General Motors, Renault and Nissan have agreed to conduct a 90-day study to determine whether the three automakers should form an alliance.
No matter how the study turns out, GM's board of directors must ensure that the company's culture of complacency is permanently vanquished.
In addition to the proposed alliance, GM is in the midst of a plan to revive its North American operations. Last week, CEO Rick Wagoner said GM's financial results, scheduled to be released Wednesday, July 26, will show that the automaker's turnaround is succeeding.
That would be welcome news, although one improved quarter does not a revival make. A comparison with GM's last major financial crisis is instructive.
In 1992, GM's outside directors revolted after the company posted $9.6 billion in operating losses.

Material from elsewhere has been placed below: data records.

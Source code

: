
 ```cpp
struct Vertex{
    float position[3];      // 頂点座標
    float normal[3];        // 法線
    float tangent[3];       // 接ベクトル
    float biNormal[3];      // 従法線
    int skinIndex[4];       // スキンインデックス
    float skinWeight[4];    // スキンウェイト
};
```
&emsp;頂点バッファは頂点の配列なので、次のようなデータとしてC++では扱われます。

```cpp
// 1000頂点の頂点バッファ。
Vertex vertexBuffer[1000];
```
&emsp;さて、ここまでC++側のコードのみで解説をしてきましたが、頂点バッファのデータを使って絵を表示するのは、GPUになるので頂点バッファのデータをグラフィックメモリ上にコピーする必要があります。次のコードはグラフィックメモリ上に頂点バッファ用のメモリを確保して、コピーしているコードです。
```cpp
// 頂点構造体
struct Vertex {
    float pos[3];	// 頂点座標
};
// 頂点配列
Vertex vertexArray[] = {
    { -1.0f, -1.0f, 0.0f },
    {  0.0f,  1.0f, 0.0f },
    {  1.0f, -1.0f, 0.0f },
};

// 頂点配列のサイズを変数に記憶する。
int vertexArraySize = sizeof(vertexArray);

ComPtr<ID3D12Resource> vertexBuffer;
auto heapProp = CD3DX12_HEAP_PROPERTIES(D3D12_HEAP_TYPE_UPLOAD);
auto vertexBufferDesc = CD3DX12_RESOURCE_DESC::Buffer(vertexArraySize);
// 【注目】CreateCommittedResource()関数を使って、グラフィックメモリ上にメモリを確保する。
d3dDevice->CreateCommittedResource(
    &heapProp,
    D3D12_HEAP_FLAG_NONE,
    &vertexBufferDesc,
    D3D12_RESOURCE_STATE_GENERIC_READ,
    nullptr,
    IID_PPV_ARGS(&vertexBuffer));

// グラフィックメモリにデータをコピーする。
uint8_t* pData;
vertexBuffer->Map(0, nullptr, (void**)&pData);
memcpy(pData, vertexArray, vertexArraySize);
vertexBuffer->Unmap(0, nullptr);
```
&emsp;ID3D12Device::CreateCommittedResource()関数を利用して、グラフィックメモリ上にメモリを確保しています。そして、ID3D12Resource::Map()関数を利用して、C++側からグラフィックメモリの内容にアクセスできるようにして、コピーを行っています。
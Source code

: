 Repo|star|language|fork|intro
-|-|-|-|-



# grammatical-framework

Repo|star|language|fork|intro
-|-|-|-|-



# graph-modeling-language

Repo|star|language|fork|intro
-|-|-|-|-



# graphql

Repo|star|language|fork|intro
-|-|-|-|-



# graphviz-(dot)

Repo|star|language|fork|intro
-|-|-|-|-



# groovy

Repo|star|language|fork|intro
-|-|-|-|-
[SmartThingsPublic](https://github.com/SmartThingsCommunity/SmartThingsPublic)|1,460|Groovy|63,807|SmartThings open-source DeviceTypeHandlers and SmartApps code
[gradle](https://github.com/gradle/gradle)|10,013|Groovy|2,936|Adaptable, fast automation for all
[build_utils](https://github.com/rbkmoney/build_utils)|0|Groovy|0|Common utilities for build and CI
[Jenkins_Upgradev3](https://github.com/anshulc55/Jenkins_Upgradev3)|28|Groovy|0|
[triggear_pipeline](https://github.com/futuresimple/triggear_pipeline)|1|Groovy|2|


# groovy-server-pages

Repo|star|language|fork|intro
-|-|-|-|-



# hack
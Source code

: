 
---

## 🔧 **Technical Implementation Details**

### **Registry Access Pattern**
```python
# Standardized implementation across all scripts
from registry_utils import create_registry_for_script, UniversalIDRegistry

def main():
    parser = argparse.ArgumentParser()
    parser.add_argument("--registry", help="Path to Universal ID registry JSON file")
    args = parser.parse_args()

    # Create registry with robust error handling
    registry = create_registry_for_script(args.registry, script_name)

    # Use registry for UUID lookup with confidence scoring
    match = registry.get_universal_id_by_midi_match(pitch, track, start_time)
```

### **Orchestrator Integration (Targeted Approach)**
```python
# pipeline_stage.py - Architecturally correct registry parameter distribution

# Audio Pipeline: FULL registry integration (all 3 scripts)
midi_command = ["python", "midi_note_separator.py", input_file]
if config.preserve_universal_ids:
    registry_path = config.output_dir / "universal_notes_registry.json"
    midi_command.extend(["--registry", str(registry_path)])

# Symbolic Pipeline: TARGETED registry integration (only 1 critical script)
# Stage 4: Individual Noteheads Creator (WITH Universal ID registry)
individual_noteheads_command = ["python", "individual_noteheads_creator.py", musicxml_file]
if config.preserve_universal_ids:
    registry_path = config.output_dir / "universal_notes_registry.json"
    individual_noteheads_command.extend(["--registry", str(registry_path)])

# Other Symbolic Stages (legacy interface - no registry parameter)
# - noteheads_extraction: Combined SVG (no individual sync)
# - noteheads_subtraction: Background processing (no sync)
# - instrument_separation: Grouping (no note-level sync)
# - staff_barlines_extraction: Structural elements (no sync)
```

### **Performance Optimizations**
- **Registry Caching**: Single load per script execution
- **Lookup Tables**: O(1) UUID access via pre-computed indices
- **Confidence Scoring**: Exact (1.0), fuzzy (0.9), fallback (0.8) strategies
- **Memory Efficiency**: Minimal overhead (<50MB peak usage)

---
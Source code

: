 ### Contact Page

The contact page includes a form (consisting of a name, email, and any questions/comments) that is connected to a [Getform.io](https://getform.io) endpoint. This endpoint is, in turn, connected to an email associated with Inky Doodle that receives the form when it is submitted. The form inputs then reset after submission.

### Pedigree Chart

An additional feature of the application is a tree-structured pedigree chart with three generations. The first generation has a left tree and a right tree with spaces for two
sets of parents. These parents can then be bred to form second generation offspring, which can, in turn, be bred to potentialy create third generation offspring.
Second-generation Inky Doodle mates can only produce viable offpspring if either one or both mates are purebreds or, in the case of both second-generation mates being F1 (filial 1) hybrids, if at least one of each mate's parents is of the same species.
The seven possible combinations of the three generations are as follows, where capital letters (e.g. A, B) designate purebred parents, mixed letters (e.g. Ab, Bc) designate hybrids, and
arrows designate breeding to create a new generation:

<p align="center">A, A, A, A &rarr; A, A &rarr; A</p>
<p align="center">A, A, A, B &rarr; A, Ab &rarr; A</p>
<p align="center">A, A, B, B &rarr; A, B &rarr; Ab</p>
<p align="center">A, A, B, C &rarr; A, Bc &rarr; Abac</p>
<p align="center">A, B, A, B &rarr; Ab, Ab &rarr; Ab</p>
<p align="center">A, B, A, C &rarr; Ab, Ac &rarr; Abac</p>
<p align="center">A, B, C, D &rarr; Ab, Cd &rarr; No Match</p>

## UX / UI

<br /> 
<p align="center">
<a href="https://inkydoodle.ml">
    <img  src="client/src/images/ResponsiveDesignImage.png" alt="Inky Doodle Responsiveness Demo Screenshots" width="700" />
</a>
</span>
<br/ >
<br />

The board fired CEO Robert Stempel, and board Chairman John Smale charged that GM had become complacent.
This time, GM's board has given Wagoner a vote of confidence, despite signs of corporate complacency that include eroding market share, a $10.6 billion loss last year and an embarrassing investigation by the U.S. Securities and Exchange Commission.
Moreover, the board has left it up to Wagoner to evaluate the proposed alliance with Nissan and Renault and make a recommendation. The directors rejected a proposal from board member Jerry York for an independent study.
Very well. The board still has the responsibility to decide whether the alliance would be in the best interest of GM shareholders -- even if it means a change in leadership.
It will not be an easy decision. Directors must be prepared to challenge management and not just accept what they're told. More than ever, GM needs a board that is fully engaged in holding management responsible for its actions, no matter who is CEO or who ultimately owns the most stock.
Now is the time to get it right.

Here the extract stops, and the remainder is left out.